At a news conference Thursday, Agriculture Minister Lana Popham said acres of berries, cabbage, cauliflower, Brussels sprouts, and leeks are now under several feet of water.
She estimated 4,000 tons of un-harvested field vegetables were damaged and lost.
“Some farms are still able to salvage their crops, and we congratulate them for trying to get that food into the food system,” Popham said.
But that wasn’t the case for 57 blueberry producers, whose collective 2,100 acres were impacted by flooding. About 80 acres of raspberry fields were submerged as well.
“Both of these commodities will need to be ripped out and re-planted. Many of them are still under water,” Popham said.
The loss of plants is particularly devastating for blueberry farmers on the Sumas Prairie, because those bushes take up to four years to be productive and don’t reach maturity until about 10 years old.

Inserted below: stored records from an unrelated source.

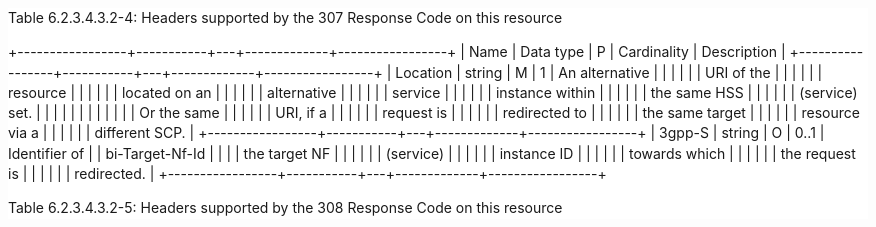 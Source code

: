 Table 6.2.3.4.3.2-4: Headers supported by the 307 Response Code on this
resource

+-----------------+-----------+---+-------------+-----------------+
| Name            | Data type | P | Cardinality | Description     |
+-----------------+-----------+---+-------------+-----------------+
| Location        | string    | M | 1           | An alternative  |
|                 |           |   |             | URI of the      |
|                 |           |   |             | resource        |
|                 |           |   |             | located on an   |
|                 |           |   |             | alternative     |
|                 |           |   |             | service         |
|                 |           |   |             | instance within |
|                 |           |   |             | the same HSS    |
|                 |           |   |             | (service) set.  |
|                 |           |   |             |                 |
|                 |           |   |             | Or the same     |
|                 |           |   |             | URI, if a       |
|                 |           |   |             | request is      |
|                 |           |   |             | redirected to   |
|                 |           |   |             | the same target |
|                 |           |   |             | resource via a  |
|                 |           |   |             | different SCP.  |
+-----------------+-----------+---+-------------+-----------------+
| 3gpp-S          | string    | O | 0..1        | Identifier of   |
| bi-Target-Nf-Id |           |   |             | the target NF   |
|                 |           |   |             | (service)       |
|                 |           |   |             | instance ID     |
|                 |           |   |             | towards which   |
|                 |           |   |             | the request is  |
|                 |           |   |             | redirected.     |
+-----------------+-----------+---+-------------+-----------------+

Table 6.2.3.4.3.2-5: Headers supported by the 308 Response Code on this
resource
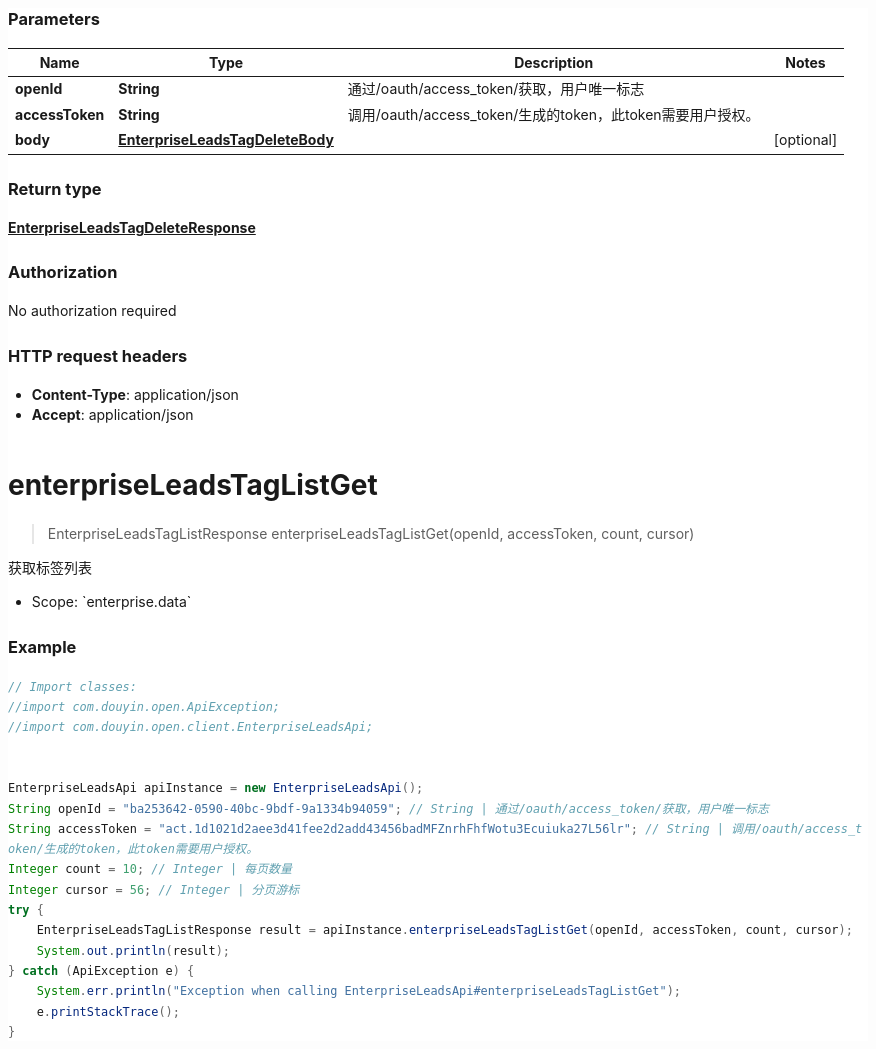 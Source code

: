 ### Parameters

Name | Type | Description  | Notes
------------- | ------------- | ------------- | -------------
 **openId** | **String**| 通过/oauth/access_token/获取，用户唯一标志 |
 **accessToken** | **String**| 调用/oauth/access_token/生成的token，此token需要用户授权。 |
 **body** | [**EnterpriseLeadsTagDeleteBody**](EnterpriseLeadsTagDeleteBody.md)|  | [optional]

### Return type

[**EnterpriseLeadsTagDeleteResponse**](EnterpriseLeadsTagDeleteResponse.md)

### Authorization

No authorization required

### HTTP request headers

 - **Content-Type**: application/json
 - **Accept**: application/json

<a name="enterpriseLeadsTagListGet"></a>
# **enterpriseLeadsTagListGet**
> EnterpriseLeadsTagListResponse enterpriseLeadsTagListGet(openId, accessToken, count, cursor)

获取标签列表

* Scope: &#x60;enterprise.data&#x60; 

### Example
```java
// Import classes:
//import com.douyin.open.ApiException;
//import com.douyin.open.client.EnterpriseLeadsApi;


EnterpriseLeadsApi apiInstance = new EnterpriseLeadsApi();
String openId = "ba253642-0590-40bc-9bdf-9a1334b94059"; // String | 通过/oauth/access_token/获取，用户唯一标志
String accessToken = "act.1d1021d2aee3d41fee2d2add43456badMFZnrhFhfWotu3Ecuiuka27L56lr"; // String | 调用/oauth/access_token/生成的token，此token需要用户授权。
Integer count = 10; // Integer | 每页数量
Integer cursor = 56; // Integer | 分页游标
try {
    EnterpriseLeadsTagListResponse result = apiInstance.enterpriseLeadsTagListGet(openId, accessToken, count, cursor);
    System.out.println(result);
} catch (ApiException e) {
    System.err.println("Exception when calling EnterpriseLeadsApi#enterpriseLeadsTagListGet");
    e.printStackTrace();
}
```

Two plant nurseries that produce flowers are also under several feet of water, Popham said. She estimated 250,000 plants were lost. The flooding also destroyed all bulb-grown plants in the Sumas Flats.
What’s believed to be BC’s first-ever saffron crop, grown this year by farmer Avtar Dhillon, was also destroyed by flooding. Dhillon finally had his first successful growing season this year, and the triumph was covered by several local news outlets.
Saffron is the world’s most expensive spice and is typically grown in warmer climates.
“They’ve tried for the last five years to find a method to get it just right. This was going to be their first year. Unfortunately, that’s all under water,” Popham said. “Our hearts are with them.”
Fish in land-based fish farms destroyed by floods
Popham said two fish-producing farms in the Fraser Valley were impacted by floods — one tilapia producer and one barramundi (cod) farm. These types of farms raise fish in large tanks on land, and are generally considered a more sustainable form of fish farming.
“We believe that all fish are presumed lost,” Popham said.
Over on Vancouver Island, a commercial Chinook salmon hatchery was also damaged by flooding.